Marine Le Pen se repose peu. La dernière sortie de son père sur le drame norvégien ayant gâché sa villégiature en Bretagne, l’héritière s’est remise au travail. Elle poursuit son œuvre d’exhumation et de remise à la mode des thématiques favorites de ceux que l’on nomme « souverainistes » ou « nationaux-républicains ».

Il est vrai que le succès sondagier de « Marine » s’étiole quelque peu ces derniers temps. A-t-elle d’ores et déjà poussé trop loin son travail de dédiabolisation du Front national au point d’en gommer le caractère sulfureux qui fait tout son sel ? Plus simplement, comme le suggérait récemment Pascal Perrineau, s’est-elle lancée trop tôt dans une campagne de longue haleine au risque de lasser par excès d’exposition médiatique ?

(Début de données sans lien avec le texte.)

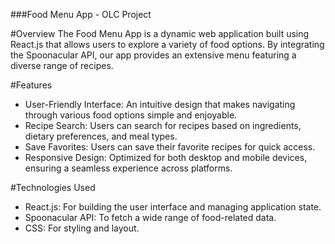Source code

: ###Food Menu App - OLC Project

#Overview
The Food Menu App is a dynamic web application built using React.js that allows users to explore a variety of food options. By integrating the Spoonacular API, our app provides an extensive menu featuring a diverse range of recipes.

#Features
- User-Friendly Interface: An intuitive design that makes navigating through various food options simple and enjoyable.
- Recipe Search: Users can search for recipes based on ingredients, dietary preferences, and meal types.
- Save Favorites: Users can save their favorite recipes for quick access.
- Responsive Design: Optimized for both desktop and mobile devices, ensuring a seamless experience across platforms.

#Technologies Used
- React.js: For building the user interface and managing application state.
- Spoonacular API: To fetch a wide range of food-related data.
- CSS: For styling and layout.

Quelle que soit la réponse, Marine Le Pen semble vouloir se renouveler. Après avoir proposé la sortie de l’euro, vilipendé le « mondialisme » comme d’autre réclament la démondialisation, abondamment cité les travaux de Jacques Sapir et s’être approprié ceux d’Emmanuel Todd, la patronne frontiste paraît sur le point récupérer un autre volet phare de la doxa républicaine: les questions d’éducation. Ainsi, Marine Le Pen annonçait le 2 aôut sur son compte Twitter : « je prononcerai en septembre un discours important sur l’école, entourée de professionnels et de professeurs« .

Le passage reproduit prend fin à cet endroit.